L’anticorpo monoclonale Sotrovimab, sempre più utilizzato nel mondo perché uno dei pochi che mantiene l’efficacia contro la variante Omicron di Sars Cov 2, potrebbe causare mutazioni nel virus. Il condizionale è d’obbligo perché si tratta di uno studio osservazionale su un ristretto numero di persone colpite dal virus e trattate con il farmaco durante l’ondata di contagi Delta. I ricercatori dell’Istituto per le malattie infettive dell’Università di Sidney in Australia hanno segnalato nei giorni scorsi in una lettera al New England Journal of Medicine – una delle riviste scientifiche più prestigiose – di aver osservato in pazienti trattati con l’anticorpo dei cambiamenti genetici nel patogeno che causa Covid-19, associati allo sviluppo di resistenza al farmaco stesso.
Si ritiene, spiegano gli autori, che sia “la prima volta che in clinica si scopre una resistenza a Sotrovimab. Sebbene si tratti di un evento raro, questo evidenzia il ruolo cruciale della sorveglianza”. Sotrovimab neutralizza il coronavirus principalmente bloccandone l’ingresso nella cellula ospite, legandosi a una particolare regione della proteina Spike del virus. Lo studio osservazionale condotto dai ricercatori australiani si è svolto durante l’epidemia in cui era dominante la variante Delta nel 2021, analizzando i primi 100 pazienti trattati.

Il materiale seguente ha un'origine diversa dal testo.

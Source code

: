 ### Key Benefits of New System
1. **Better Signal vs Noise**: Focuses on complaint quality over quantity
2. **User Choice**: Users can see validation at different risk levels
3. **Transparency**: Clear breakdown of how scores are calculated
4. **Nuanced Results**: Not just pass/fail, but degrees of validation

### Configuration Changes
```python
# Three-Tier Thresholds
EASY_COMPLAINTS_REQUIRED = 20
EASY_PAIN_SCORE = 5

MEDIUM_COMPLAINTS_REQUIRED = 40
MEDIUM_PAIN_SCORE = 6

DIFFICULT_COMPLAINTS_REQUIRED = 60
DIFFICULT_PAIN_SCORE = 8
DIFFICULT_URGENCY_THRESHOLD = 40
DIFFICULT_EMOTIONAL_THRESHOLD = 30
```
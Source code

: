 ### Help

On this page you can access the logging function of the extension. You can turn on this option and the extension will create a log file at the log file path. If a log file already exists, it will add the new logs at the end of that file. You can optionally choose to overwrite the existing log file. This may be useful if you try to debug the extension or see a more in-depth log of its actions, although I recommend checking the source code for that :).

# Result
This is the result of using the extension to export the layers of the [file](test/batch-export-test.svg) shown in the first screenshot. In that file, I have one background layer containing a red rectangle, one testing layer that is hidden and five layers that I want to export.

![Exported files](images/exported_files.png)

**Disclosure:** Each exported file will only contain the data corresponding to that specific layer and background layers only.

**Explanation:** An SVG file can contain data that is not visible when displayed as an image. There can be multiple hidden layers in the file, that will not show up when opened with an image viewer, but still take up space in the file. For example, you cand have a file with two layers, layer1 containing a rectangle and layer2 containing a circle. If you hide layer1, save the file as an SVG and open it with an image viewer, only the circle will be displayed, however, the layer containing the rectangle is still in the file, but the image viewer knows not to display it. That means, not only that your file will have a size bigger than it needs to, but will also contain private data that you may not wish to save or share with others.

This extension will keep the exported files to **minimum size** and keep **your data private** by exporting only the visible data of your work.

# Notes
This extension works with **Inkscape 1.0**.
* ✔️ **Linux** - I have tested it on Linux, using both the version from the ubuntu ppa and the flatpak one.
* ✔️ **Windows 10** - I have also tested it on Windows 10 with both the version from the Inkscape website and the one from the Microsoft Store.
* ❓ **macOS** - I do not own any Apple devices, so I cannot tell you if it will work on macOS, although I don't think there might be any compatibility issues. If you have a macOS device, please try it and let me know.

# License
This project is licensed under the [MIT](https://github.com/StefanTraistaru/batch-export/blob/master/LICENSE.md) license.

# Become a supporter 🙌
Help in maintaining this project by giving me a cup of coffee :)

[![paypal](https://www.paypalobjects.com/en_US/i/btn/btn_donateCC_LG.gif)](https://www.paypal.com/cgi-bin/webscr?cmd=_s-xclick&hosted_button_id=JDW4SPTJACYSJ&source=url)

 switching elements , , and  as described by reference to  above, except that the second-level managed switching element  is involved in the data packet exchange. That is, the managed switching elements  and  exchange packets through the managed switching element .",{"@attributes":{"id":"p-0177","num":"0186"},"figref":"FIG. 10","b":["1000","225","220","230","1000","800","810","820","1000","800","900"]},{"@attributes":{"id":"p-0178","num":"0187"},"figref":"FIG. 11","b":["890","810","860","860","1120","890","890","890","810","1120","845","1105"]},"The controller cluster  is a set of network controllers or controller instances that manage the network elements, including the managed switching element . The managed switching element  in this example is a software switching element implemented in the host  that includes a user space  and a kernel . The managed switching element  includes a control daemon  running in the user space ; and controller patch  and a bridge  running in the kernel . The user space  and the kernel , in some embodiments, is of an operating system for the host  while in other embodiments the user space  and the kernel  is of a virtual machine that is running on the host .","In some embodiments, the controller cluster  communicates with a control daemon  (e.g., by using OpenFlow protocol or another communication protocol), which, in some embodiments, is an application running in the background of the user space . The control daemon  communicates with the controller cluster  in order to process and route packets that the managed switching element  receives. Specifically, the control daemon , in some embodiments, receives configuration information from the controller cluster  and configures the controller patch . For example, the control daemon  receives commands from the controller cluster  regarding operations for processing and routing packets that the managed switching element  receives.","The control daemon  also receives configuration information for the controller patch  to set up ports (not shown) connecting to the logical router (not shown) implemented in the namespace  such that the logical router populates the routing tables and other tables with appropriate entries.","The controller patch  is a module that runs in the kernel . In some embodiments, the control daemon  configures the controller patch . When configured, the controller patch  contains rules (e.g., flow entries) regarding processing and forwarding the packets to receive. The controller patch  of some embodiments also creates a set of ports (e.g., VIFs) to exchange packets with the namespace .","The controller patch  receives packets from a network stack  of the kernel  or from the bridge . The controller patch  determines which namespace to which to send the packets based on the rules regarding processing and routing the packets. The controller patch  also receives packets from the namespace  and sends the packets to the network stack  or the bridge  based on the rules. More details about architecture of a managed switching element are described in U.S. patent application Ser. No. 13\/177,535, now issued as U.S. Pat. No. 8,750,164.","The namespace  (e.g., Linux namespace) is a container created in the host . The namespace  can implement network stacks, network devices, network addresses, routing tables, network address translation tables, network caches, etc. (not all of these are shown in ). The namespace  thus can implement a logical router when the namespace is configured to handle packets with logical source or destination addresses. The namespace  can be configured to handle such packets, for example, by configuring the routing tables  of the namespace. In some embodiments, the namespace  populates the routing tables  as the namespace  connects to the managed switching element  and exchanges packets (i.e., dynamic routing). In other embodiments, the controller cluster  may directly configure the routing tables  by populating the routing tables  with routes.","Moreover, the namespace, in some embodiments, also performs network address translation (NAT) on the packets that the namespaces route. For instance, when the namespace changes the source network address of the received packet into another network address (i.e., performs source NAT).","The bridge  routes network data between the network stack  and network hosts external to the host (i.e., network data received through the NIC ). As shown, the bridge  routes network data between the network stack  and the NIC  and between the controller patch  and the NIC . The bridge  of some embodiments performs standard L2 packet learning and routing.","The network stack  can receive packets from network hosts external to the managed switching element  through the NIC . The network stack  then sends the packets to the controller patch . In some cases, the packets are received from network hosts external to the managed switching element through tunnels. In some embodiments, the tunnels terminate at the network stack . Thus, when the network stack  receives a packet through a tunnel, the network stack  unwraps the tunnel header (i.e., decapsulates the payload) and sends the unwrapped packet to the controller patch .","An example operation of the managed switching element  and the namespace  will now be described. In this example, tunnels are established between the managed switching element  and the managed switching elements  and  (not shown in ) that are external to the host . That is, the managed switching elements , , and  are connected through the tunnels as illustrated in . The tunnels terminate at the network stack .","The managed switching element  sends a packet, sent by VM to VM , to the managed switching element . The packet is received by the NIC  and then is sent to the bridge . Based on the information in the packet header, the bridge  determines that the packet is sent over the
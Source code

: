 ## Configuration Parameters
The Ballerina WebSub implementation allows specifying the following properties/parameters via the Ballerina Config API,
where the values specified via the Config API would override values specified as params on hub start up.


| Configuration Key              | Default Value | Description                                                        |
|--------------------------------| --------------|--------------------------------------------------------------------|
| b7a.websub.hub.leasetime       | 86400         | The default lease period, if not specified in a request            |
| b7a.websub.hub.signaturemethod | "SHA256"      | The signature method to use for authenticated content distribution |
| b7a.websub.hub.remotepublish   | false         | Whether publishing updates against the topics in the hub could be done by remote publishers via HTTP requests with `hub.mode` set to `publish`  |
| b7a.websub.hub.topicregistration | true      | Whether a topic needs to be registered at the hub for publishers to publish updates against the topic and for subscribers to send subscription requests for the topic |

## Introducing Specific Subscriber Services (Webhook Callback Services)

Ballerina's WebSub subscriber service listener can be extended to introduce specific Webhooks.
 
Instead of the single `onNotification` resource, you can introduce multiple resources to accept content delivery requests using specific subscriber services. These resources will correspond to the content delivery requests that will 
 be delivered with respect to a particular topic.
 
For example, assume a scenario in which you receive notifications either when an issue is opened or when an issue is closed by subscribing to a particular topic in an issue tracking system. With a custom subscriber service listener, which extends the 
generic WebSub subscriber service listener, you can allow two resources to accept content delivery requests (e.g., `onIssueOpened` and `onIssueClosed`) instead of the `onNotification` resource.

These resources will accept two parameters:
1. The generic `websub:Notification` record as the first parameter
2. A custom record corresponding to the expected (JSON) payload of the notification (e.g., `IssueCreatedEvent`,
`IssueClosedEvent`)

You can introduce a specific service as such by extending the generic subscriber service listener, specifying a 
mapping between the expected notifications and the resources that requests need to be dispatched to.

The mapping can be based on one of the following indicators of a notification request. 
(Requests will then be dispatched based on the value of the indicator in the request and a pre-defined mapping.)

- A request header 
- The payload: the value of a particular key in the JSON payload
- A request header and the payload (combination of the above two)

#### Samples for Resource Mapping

Il follow-up post-trattamento è stato richiesto in 23 pazienti e, su otto di questi che avevano campioni respiratori rimanenti che potevano essere utilizzati nell’analisi genomica, quattro hanno sviluppato mutazioni resistenti. I dati hanno mostrato la persistenza di Sars Cov 2 vitale in questi pazienti dopo le infusioni e il rapido sviluppo di mutazioni del gene Spike associate in test in vitro a resistenza al farmaco.
“Abbiamo scoperto che il virus può sviluppare mutazioni all’interno del paziente diversi giorni dopo il trattamento con Sotrovimab, il che riduce l’efficacia di questo trattamento di oltre 100 volte”, ha spiegato l’autrice principale, Rebecca Rockett, del Sydney Institute for Infectious Diseases. Le mutazioni all’interno del sito bersaglio del farmaco sono state scoperte analizzando l’intera sequenza del genoma virale prima e dopo il trattamento. Queste mutazioni sono state rilevate in un “piccolo numero di pazienti“, 6-13 giorni dopo il trattamento. “I campioni di virus resistenti – ha segnalato l’autore senior della ricerca Vitali Sintchenko – potrebbero essere facilmente coltivati in laboratorio, un indicatore del fatto che gli individui che sviluppano resistenza possono trasmettere questo virus resistente ad altri”.